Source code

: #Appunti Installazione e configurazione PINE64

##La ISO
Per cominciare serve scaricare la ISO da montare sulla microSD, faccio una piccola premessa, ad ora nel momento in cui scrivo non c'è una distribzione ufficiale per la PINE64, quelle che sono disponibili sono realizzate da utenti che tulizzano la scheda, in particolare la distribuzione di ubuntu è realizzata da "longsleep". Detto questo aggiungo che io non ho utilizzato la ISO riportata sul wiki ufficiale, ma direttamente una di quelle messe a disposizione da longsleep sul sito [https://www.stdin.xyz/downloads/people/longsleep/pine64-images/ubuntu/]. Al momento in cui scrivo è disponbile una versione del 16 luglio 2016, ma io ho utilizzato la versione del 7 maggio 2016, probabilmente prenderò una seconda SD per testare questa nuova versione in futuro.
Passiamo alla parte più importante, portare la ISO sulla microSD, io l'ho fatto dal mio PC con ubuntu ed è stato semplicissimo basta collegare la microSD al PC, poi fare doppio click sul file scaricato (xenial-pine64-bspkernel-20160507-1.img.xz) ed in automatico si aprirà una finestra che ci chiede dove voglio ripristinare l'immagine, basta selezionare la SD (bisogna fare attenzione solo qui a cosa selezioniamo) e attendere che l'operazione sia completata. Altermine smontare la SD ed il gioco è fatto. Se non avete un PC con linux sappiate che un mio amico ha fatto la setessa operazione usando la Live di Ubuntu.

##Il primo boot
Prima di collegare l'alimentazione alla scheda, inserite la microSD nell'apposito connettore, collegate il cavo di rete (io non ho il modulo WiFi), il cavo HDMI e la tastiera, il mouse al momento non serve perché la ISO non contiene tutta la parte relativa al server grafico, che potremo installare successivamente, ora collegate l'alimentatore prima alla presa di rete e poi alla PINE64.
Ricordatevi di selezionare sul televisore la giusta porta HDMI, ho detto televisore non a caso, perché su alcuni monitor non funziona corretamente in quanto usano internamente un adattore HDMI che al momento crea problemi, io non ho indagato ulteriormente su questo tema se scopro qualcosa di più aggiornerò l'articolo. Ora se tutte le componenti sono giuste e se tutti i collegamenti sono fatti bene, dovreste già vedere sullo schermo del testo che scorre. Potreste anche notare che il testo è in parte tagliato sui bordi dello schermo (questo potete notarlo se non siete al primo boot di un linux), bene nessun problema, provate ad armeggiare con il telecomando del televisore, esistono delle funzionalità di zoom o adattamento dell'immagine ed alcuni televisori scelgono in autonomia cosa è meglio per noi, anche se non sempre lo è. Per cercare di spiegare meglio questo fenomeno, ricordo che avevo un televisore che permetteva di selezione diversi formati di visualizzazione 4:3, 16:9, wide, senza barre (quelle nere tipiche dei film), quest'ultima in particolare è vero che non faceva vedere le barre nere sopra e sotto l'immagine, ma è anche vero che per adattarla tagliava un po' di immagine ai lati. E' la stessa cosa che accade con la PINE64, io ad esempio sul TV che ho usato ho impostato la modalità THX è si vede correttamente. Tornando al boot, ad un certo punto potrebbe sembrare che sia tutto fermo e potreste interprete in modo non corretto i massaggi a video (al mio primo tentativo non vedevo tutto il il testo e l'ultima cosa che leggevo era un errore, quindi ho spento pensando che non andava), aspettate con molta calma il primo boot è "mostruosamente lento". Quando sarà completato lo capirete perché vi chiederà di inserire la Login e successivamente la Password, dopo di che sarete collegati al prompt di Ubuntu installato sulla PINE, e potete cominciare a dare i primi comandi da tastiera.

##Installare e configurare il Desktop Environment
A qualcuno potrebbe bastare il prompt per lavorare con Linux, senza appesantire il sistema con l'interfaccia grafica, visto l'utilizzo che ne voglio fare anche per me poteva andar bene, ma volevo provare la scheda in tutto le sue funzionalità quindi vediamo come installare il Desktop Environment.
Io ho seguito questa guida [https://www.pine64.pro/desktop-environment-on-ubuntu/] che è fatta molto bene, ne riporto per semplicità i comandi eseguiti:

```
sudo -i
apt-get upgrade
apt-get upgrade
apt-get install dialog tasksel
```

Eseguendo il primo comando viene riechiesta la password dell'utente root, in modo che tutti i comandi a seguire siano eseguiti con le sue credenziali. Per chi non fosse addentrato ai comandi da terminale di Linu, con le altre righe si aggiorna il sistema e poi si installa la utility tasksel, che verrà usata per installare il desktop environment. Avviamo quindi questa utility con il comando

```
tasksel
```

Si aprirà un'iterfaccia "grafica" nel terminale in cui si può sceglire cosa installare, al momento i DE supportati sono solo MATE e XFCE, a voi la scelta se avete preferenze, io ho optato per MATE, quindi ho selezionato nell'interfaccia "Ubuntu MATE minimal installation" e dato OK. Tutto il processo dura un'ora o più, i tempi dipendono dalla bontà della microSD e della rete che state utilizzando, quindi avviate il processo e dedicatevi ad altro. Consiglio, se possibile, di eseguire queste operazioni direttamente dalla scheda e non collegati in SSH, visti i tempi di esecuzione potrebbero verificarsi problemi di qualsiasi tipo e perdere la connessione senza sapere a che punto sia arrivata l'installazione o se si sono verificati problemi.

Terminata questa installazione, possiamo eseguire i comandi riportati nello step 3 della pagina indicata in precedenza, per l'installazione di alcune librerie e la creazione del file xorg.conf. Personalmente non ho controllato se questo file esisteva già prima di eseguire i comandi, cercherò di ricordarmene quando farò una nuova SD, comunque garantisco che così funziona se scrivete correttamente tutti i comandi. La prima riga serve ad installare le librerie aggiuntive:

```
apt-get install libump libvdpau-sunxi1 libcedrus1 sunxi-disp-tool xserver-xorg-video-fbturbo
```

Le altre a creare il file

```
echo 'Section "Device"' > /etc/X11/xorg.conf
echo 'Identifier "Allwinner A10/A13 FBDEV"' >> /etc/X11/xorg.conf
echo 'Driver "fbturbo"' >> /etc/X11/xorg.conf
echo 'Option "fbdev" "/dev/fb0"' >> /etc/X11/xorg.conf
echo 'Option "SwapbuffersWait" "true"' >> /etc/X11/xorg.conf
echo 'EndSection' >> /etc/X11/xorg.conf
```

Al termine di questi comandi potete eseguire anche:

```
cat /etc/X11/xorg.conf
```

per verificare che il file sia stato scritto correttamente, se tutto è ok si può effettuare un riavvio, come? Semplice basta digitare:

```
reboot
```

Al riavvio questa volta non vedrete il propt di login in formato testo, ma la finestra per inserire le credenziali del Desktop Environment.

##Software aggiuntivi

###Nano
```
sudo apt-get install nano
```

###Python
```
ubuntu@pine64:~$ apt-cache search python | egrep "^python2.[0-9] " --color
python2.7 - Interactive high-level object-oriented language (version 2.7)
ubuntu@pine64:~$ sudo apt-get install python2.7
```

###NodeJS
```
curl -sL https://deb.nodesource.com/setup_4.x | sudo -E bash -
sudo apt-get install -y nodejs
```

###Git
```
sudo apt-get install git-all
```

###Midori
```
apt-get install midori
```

--*--

## Exercise objective
Report how many lines in the listing above contain the string "echo", giving the number alone.

## Response to the task
6